Compared with the already known hybrids ResNet + TCN + attention [31], the proposed method overcomes the inherent spatiotemporal feature fragmentation by synergistically integrating dilated causal convolutions for long-term temporal dependencies and self-attention graph convolutions for spatial sensor topology modeling. An innovative multi-scale parallel architecture enhances feature expressiveness—the refined temporal convolution captures different fault patterns, while adaptive attention mechanisms suppress noise interference. The modular lightweight design enables GPU-accelerated computation, demonstrating on the XJTU-SY dataset superior accuracy, enhanced robustness, and deployment readiness for industrial predictive maintenance.

The contributions of this paper are summarized as follows:

(1)

The Data Augmentation Module (DAM) employs sliding window techniques to expand dataset features and further concatenates two-dimensional features, facilitating the capture of more degradation patterns. The Dilated Causal Module (DCM) not only captures long-term temporal dependencies but also maintains the causal properties of time-series data, addressing limitations in long-sequence modeling found in previous approaches.

(2)

The Feature Fusion Module (FFM) utilizes self-attention-based graph convolution for spatial modeling to more effectively capture spatial dependencies in bearing vibration signals, while employing an improved multi-scale temporal convolution module to extract temporal features, alleviating previous limitations in temporal modeling. The efficient multi-scale attention module enhances feature consistency and expressiveness through global adaptive pooling and SoftMax weighting mechanisms, reducing shortcomings in feature fusion found in prior methods. The combined convolutional blocks improve computational efficiency, reduce temporal dependencies in the model, and enable higher efficiency through parallel computing.

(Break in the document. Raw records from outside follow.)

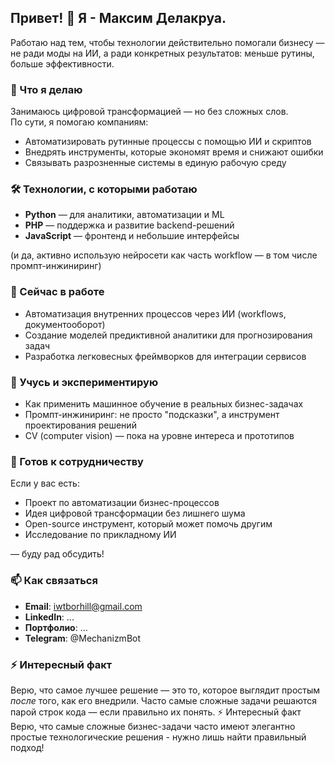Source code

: ## Привет! 👋 Я - Максим Делакруа.

Работаю над тем, чтобы технологии действительно помогали бизнесу — не ради моды на ИИ, а ради конкретных результатов: меньше рутины, больше эффективности.

### 🔧 Что я делаю

Занимаюсь цифровой трансформацией — но без сложных слов.  
По сути, я помогаю компаниям:
- Автоматизировать рутинные процессы с помощью ИИ и скриптов
- Внедрять инструменты, которые экономят время и снижают ошибки
- Связывать разрозненные системы в единую рабочую среду

### 🛠️ Технологии, с которыми работаю

- **Python** — для аналитики, автоматизации и ML
- **PHP** — поддержка и развитие backend-решений
- **JavaScript** — фронтенд и небольшие интерфейсы

(и да, активно использую нейросети как часть workflow — в том числе промпт-инжиниринг)

### 🚀 Сейчас в работе

- Автоматизация внутренних процессов через ИИ (workflows, документооборот)
- Создание моделей предиктивной аналитики для прогнозирования задач
- Разработка легковесных фреймворков для интеграции сервисов

### 🌱 Учусь и экспериментирую

- Как применить машинное обучение в реальных бизнес-задачах
- Промпт-инжиниринг: не просто "подсказки", а инструмент проектирования решений
- CV (computer vision) — пока на уровне интереса и прототипов

### 💬 Готов к сотрудничеству

Если у вас есть:
- Проект по автоматизации бизнес-процессов
- Идея цифровой трансформации без лишнего шума
- Open-source инструмент, который может помочь другим
- Исследование по прикладному ИИ

— буду рад обсудить!

### 📫 Как связаться

- **Email**: iwtborhill@gmail.com
- **LinkedIn**: ...
- **Портфолио**: ...
- **Telegram**: @MechanizmBot

### ⚡ Интересный факт

Верю, что самое лучшее решение — это то, которое выглядит простым *после* того, как его внедрили. Часто самые сложные задачи решаются парой строк кода — если правильно их понять.
⚡ Интересный факт
Верю, что самые сложные бизнес-задачи часто имеют элегантно простые технологические решения - нужно лишь найти правильный подход!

The multi-scale temporal convolutional network and attention mechanisms effectively filter noise, improving robustness against noise and outliers.

(3)

Using the XJTU-SY bearing full-life test dataset, comparative experiments with other advanced models and ablation studies of the proposed method itself demonstrate through multiple evaluation metrics that our approach achieves smaller prediction errors and higher accuracy.

The subsequent sections are organized as follows: Section 2 presents the theoretical background, Section 3 describes the proposed theoretical modules and bearing RUL prediction model, Section 4 validates the effectiveness of the proposed method through comparative experiments and ablation studies on the XJTU-SY dataset, and finally Section 5 concludes the paper.

2. Theoretical Foundations

2.1. Deep Residual Networks

Deep Residual Networks represent an advanced deep neural network architecture developed from classical convolutional neural networks. By introducing a “skip connection” structure, DRN effectively addresses the gradient vanishing and training degradation problems inherent in conventional CNNs.

The fundamental residual unit of a deep residual network is illustrated in Figure 1.

The basic residual unit consists of: $x$-input, $H\left(x\right)$-output, $F\left(x\right)$-residual mapping function.

Assuming a DRN is composed of $L$ sets of fundamental residual units, where each unit’s input, output and parameters are denoted as $x_l$, $x_{l+1}$ and $W_l$ respectively, we obtain:

$$y_l=h\left(x_l\right)+F(x_l, W_l)$$

(1)

$$x_{l+1}=f\left(y_l\right)$$

(2)

In the equation: $F(·)$-residual function, $f(·)$-$ReLU$ function.

When the identity mapping is optimal (i.e., $h\left(x_l\right)= x_l$, $f\left(y_l\right)= y_l$), Equation (2) can be transformed into:

$$x_{l+1}=x_l+F(x_l, W_l)$$

(3)

Then through recursive iteration, the output of the $L-th$ residual block can be derived as:

$$x_L=x_l+ \sum _{i=1}^{L-1}F(x_l, W_l)$$

(4)

2.2. Temporal Convolutional Network

The Temporal Convolutional Network is a convolutional network architecture designed for time series processing, built upon residual networks. TCN primarily addresses the insufficient generalization capability of LSTM-type networks [32]. As an alternative model that can potentially surpass traditional recurrent networks, TCN exhibits two distinctive advantages: First, it employs combined dilated convolutions with residual convolutions to ensure both the integrity of temporal information transmission and the effectiveness of feature extraction. Second, through proper configuration of convolution kernels, pooling, and stride, one-dimensional convolution can achieve sequence-length flexibility similar to RNNs when parameters are appropriately set—meaning it imposes no constraints on output sequence length.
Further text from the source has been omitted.